Sunday, November 27, 2011

Author's Reflections- Comic #1


I guess to start out I’ll just say I had been wanting to
make a comic strip for quite some time before I finally did it. I went through
several ideas first…initially I had the idea of totally unashamedly ripping off
Family Guy and South Park. The strip was going to be called “The Family Bots’
Playground” and was going to feature Energon Optimus Prime as the Peter Griffin
character, Universe Blackarachnia as Lois Griffin, G1 Sludge as Chris Griffin,
Universe Strika as Meg Griffin and the Pretender Grimlock robot as Stewie. The
South Park Element was going to be four Minibots: Bumblebee, Cliffjumper,
Cosmos and Wheelie as the four main boys…naturally Wheelie was the one taking
the place of Kenny, who would be killed in every strip. I was gung-ho about the
idea until I sat down to write the first strip and realized it was stupid to
just rip off the ideas of TV shows no matter how much I liked them. Besides,
it’s not like I couldn’t throw little tidbits of dialogue and jokes from them
into the strip I ended up making anyway as an homage here and there. So I moved
forward past a couple other ideas I really wasn’t happy with in the least.
Finally, after watching the 1986 Transformers G1 animated movie I had the idea
to change some key scenes, and treat it as a “What If?” type of scenario. It
was around that time that the Classics toyline was released which featured
modern engineering and updates of G1 characters I was absolutely ecstatic
about. With my initial main cast set up with the first wave of Classics, I wanted
to throw in an assortment of background characters from all generations of
Transformer toys, but after a few strips there was nothing I could do but work
them in as main characters as well.

But enough of an introduction, let’s move on to talking about
the first strip!

I never had the G1 toy as a kid but I always liked Megatron
growing up. Then the movie came along and killed off most of the old
characters. When Megatron was upgraded into Galvatron I was disappointed but
when I saw the first thing he did was ice Starscream I thought it was awesome.
I got the toy and finally had a Decepticon leader. Then I saw his portrayal in
the cartoon in Season 3. I worship Frank Welker for his voice talents, but I
absolutely hate Galvatron’s screechy voice (compared to Leonard Nimoy’s cold,
calculating contribution for the movie). Plus the character being insane was a
good idea for about three episodes then it got annoying. SO I knew for the
first strip I had to pander to my own selfish desires and instead of having
Unicron reformat Megatron into Galvatron, he’d just give his old body a bit of
an upgrade into the Classics Megatron toy.

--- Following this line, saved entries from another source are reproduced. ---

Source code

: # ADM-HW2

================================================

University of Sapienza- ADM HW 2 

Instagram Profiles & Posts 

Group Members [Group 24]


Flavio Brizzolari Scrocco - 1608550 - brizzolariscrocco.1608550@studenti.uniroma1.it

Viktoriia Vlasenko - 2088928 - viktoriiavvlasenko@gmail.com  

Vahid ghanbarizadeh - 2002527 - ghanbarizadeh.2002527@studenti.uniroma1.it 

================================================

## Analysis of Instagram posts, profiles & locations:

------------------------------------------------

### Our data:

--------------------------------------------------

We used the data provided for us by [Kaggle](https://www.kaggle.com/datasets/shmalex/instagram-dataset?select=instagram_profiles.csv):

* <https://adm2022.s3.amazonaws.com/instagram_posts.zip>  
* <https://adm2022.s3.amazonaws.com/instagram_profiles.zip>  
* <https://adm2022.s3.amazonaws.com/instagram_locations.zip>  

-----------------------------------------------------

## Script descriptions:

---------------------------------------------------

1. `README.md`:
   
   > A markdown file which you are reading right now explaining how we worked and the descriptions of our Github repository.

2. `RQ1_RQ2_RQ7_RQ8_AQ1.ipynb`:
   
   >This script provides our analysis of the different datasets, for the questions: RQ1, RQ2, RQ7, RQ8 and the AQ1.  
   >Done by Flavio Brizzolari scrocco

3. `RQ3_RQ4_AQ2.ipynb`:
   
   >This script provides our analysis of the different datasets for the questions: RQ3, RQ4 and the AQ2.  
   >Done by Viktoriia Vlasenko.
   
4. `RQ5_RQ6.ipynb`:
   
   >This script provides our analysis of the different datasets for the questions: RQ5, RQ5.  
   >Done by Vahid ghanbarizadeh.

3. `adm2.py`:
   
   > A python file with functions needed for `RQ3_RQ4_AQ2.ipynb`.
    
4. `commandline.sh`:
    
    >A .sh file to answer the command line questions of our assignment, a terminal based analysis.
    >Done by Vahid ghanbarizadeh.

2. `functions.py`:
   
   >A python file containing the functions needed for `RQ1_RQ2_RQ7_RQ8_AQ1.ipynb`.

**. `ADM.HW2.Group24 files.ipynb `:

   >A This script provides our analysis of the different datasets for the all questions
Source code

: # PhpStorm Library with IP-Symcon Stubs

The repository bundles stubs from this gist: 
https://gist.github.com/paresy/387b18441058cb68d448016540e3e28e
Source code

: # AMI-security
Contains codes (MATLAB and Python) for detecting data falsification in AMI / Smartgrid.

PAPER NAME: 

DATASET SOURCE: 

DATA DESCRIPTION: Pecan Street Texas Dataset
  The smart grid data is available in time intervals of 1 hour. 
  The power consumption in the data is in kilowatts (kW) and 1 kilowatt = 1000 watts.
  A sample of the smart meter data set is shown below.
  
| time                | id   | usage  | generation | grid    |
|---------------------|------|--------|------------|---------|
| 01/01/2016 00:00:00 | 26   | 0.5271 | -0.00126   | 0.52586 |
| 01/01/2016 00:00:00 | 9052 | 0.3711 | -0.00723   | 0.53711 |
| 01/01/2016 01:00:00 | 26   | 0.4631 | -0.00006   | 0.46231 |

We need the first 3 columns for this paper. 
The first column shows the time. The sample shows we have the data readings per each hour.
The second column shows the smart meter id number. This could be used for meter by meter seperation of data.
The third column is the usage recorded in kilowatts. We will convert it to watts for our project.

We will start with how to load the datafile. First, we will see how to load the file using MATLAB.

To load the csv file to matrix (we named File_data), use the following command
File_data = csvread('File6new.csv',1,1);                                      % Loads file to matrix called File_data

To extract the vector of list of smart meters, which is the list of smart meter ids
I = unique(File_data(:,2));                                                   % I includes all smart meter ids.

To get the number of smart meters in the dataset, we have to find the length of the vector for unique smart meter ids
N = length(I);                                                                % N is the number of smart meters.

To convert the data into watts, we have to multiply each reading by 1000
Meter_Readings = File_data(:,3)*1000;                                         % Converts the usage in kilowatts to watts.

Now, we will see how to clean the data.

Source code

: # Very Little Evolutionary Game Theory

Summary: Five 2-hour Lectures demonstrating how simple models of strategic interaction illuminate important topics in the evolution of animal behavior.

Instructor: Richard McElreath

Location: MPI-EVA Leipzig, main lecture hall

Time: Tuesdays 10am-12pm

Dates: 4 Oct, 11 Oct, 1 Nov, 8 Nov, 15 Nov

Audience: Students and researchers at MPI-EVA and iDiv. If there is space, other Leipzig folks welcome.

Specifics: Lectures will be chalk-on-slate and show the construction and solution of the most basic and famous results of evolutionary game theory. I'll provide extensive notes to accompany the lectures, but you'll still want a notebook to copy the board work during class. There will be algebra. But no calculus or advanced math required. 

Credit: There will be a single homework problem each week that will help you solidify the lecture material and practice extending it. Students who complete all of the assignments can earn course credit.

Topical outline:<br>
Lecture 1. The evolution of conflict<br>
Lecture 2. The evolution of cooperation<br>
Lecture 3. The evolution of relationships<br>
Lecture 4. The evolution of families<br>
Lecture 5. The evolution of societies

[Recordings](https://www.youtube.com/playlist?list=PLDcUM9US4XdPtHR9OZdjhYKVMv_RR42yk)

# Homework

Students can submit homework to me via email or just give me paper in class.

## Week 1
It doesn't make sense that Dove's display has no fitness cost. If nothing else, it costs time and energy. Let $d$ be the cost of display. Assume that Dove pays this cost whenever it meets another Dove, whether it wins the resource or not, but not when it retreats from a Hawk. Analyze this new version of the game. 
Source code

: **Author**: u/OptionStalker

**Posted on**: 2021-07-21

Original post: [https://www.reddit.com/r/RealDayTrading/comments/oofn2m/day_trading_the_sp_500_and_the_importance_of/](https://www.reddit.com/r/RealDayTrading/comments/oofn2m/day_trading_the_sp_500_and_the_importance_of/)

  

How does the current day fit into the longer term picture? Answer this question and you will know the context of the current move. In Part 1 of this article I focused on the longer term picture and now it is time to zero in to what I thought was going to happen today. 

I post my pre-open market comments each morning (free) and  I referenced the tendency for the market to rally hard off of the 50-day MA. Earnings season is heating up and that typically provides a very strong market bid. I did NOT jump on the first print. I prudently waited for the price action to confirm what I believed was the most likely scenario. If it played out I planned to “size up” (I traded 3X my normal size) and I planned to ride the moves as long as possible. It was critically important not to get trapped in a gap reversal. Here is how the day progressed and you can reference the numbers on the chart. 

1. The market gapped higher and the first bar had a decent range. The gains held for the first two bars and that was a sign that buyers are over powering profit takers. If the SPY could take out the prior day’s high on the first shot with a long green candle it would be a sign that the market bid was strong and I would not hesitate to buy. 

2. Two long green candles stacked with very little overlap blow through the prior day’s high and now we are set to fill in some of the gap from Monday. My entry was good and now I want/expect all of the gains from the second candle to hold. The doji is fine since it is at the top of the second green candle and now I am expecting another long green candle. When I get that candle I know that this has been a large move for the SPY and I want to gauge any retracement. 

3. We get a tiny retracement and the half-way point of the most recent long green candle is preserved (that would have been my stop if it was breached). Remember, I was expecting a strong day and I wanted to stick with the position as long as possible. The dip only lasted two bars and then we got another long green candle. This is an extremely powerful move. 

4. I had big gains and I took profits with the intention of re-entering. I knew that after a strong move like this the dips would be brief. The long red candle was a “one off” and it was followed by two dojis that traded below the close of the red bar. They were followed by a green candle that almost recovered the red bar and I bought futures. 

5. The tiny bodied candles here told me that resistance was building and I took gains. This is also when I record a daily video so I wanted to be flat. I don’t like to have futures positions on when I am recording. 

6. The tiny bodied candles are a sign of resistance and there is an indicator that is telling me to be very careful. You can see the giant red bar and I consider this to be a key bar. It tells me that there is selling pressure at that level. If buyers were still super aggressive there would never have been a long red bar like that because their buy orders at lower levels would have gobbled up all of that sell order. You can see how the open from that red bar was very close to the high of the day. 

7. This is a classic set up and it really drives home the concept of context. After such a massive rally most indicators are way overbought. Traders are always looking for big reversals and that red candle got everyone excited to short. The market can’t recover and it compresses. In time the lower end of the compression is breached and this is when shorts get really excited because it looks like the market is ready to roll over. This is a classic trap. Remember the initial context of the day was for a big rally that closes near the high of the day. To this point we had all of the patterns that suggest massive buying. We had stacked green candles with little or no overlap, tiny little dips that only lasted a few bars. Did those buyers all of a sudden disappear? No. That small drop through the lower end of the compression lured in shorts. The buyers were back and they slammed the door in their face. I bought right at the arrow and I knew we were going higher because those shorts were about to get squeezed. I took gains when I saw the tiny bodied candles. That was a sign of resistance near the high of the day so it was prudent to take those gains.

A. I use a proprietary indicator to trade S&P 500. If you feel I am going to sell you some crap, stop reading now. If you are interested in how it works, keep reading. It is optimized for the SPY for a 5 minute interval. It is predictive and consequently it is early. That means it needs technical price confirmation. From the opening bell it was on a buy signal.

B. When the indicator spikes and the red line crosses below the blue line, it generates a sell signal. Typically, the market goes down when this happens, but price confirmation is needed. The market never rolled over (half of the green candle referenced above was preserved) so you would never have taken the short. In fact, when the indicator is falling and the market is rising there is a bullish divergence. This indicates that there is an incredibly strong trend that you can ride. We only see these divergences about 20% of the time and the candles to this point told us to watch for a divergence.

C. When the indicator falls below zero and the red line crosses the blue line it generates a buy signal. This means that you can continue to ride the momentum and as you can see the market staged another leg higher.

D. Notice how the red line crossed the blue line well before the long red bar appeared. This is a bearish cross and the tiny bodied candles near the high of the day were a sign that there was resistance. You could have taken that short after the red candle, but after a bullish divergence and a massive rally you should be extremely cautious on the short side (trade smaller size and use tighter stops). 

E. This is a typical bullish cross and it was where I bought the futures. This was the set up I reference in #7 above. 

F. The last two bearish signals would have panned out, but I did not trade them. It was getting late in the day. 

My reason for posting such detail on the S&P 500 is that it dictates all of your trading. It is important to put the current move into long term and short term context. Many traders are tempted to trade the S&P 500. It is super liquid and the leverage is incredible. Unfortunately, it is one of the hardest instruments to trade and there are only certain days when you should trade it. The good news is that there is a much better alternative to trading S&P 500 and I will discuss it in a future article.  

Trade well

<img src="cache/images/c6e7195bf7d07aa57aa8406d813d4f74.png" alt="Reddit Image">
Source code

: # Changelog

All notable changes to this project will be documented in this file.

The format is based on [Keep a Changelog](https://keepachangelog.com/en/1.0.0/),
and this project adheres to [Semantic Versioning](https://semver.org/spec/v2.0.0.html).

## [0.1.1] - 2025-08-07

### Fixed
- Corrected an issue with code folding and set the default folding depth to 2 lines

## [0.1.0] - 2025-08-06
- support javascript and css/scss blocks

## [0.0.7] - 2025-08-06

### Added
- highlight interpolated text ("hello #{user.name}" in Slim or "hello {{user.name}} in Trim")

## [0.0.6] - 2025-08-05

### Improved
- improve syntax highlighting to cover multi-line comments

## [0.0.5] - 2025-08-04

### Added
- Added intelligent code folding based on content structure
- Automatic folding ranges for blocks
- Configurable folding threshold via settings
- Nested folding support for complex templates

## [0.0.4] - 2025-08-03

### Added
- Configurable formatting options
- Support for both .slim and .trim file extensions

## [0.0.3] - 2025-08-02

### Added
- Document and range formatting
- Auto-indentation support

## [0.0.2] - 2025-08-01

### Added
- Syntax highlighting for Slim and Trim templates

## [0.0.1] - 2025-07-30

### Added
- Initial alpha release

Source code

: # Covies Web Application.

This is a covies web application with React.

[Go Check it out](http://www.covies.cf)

The ‘Peanut Gallery’ as they’ve come to be known was a
complete and utter afterthought. I realized I only had two panels for the first
strip and didn’t really want to make the joke stretch on longer so I thought it
would be amusing to have two Transformers comment on it being so lame at the
end. My main inspiration was a combination of the two old guys from the Muppet
Show and the robots from Mystery Science Theater. I chose Hound and Cliffjumper
not because they’re my favorite characters, but because of their interaction at
the very beginning of the G1 cartoon. Hound’s good-natured characterization in
those first few episodes before he melted into obscurity gave him the
optimistic tone, one who would defend even my dumbest plot points and dialogue,
and chastising naughty words and situations. Cliffjumper, being impetuous and
borderline arrogant on the cartoon, combined with his portrayal in a later
episode in which he accused Mirage of being a traitor the entire time led to
him being the pessimist in the duo. When writing my strips I most definitely
pick up on all the idiotic plot points and stupid things going on, so
Cliffjumper is my way of poking fun at myself.

Then came Hot Shot.

A little bit of a backstory: When I first got back
into collecting Transformer toys in late 2001 the Robots in Disguise line was
on the shelves. They featured fantastic Japanese engineering, complicated
transformations with great articulation for posing purposes. I ate it up and
proceeded to buy as many of these toys as I possibly could over the course of
the next year. In August 2002, the Armada toyline was released. I bought Hot
Shot and a helicopter character named Cyclonus when I first saw them at Fred
Meyer. I was excited to get these new toys so I couldn’t wait until I got home
and opened them in the car in the parking lot. In my eyes Hot Shot was an
inarticulate yellow lump of plastic and a massive letdown when compared to the
Robots in Disguise toys that had been released a year prior. I loathed it for
the next four years, even though the engineering improved slightly through the
rest of Armada and drastically improved in the following lines, Energon and
Cybertron. My original purpose of including Hot Shot and making the Peanut
Gallery a trio was to make Hot Shot mentally retarded and to completely make
fun of him and rip him apart. Not the most noble of intents, but I needed to
get out some aggression! The character went over so well, I immediately eased
up on the aggression and…yes…even began liking the toy with the
characterization I had given it. It’s funny how those things happen isn’t it?